» **Task statement**
Show, from the records below, all lines that contain the word "them".

» **Source data**
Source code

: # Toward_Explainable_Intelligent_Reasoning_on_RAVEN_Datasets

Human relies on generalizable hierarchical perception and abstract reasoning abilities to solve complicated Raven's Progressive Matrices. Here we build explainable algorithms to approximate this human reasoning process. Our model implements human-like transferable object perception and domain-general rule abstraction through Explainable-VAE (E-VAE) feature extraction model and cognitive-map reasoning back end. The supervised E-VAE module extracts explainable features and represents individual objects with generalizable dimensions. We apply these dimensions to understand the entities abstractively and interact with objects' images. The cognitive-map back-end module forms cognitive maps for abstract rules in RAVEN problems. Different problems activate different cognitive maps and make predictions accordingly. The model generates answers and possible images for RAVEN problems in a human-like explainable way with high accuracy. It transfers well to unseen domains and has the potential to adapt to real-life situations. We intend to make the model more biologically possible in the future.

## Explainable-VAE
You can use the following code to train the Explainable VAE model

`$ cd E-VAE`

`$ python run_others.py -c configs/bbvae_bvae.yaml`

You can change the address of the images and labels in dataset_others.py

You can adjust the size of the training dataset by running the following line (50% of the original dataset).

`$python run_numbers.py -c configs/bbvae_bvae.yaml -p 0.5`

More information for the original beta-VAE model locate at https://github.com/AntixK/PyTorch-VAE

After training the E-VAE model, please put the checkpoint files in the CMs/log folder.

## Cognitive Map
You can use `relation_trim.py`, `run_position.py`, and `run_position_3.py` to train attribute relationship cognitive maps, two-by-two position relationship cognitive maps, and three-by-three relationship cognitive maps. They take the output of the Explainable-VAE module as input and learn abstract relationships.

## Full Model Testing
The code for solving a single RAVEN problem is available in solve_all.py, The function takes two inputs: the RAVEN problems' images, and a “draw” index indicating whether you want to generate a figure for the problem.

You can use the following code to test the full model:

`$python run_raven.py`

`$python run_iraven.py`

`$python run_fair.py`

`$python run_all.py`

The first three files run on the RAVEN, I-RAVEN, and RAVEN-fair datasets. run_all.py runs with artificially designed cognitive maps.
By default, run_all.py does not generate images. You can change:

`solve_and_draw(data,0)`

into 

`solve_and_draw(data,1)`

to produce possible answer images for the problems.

...

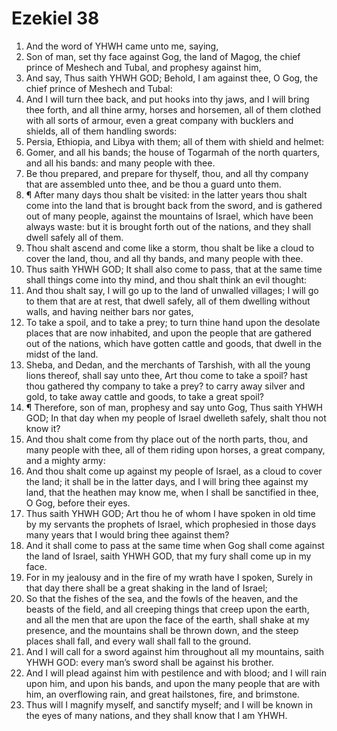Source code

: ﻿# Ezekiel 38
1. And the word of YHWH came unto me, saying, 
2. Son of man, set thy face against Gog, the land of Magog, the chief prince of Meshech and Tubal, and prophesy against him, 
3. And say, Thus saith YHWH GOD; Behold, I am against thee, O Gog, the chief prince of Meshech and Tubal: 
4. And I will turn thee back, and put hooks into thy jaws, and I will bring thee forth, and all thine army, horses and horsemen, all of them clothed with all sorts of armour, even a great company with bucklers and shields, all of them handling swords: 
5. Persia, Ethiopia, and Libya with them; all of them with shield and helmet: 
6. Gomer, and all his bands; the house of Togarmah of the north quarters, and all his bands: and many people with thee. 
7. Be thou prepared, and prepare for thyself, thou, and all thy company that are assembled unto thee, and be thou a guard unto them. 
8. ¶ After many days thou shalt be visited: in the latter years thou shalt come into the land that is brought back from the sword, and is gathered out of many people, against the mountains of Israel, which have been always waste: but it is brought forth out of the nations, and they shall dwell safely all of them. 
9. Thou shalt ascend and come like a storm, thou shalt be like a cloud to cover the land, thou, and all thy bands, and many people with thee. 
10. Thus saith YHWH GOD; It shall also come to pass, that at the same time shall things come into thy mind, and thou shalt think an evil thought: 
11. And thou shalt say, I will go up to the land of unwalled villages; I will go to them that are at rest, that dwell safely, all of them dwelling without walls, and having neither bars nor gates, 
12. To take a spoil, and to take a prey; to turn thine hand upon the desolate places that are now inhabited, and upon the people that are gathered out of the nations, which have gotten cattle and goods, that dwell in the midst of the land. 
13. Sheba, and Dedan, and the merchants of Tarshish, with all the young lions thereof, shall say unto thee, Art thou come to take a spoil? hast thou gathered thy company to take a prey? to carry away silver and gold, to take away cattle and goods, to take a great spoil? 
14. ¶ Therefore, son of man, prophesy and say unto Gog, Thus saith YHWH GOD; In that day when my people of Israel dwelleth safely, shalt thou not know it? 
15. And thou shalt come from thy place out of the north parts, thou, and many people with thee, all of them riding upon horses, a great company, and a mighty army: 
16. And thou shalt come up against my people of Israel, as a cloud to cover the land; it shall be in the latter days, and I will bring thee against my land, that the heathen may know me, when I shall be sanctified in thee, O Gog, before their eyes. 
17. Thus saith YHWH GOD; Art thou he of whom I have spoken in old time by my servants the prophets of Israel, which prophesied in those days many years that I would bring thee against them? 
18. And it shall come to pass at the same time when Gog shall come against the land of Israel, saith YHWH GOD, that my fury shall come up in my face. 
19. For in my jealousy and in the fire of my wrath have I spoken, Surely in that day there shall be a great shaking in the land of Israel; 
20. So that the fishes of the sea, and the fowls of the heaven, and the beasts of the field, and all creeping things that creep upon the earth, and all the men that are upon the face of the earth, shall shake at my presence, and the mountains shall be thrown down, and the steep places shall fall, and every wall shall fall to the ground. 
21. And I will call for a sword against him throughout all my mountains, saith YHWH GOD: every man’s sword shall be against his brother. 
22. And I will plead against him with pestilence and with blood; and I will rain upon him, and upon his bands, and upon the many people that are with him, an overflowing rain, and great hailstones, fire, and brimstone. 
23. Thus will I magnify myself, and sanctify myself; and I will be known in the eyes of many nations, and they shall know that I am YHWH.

---

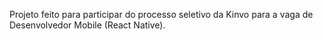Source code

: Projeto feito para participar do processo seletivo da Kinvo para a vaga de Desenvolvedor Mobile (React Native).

» **Solution to the exercise**
4. And I will turn thee back, and put hooks into thy jaws, and I will bring thee forth, and all thine army, horses and horsemen, all of them clothed with all sorts of armour, even a great company with bucklers and shields, all of them handling swords: 
5. Persia, Ethiopia, and Libya with them; all of them with shield and helmet: 
7. Be thou prepared, and prepare for thyself, thou, and all thy company that are assembled unto thee, and be thou a guard unto them. 
8. ¶ After many days thou shalt be visited: in the latter years thou shalt come into the land that is brought back from the sword, and is gathered out of many people, against the mountains of Israel, which have been always waste: but it is brought forth out of the nations, and they shall dwell safely all of them. 
11. And thou shalt say, I will go up to the land of unwalled villages; I will go to them that are at rest, that dwell safely, all of them dwelling without walls, and having neither bars nor gates, 
15. And thou shalt come from thy place out of the north parts, thou, and many people with thee, all of them riding upon horses, a great company, and a mighty army: 
17. Thus saith YHWH GOD; Art thou he of whom I have spoken in old time by my servants the prophets of Israel, which prophesied in those days many years that I would bring thee against them? 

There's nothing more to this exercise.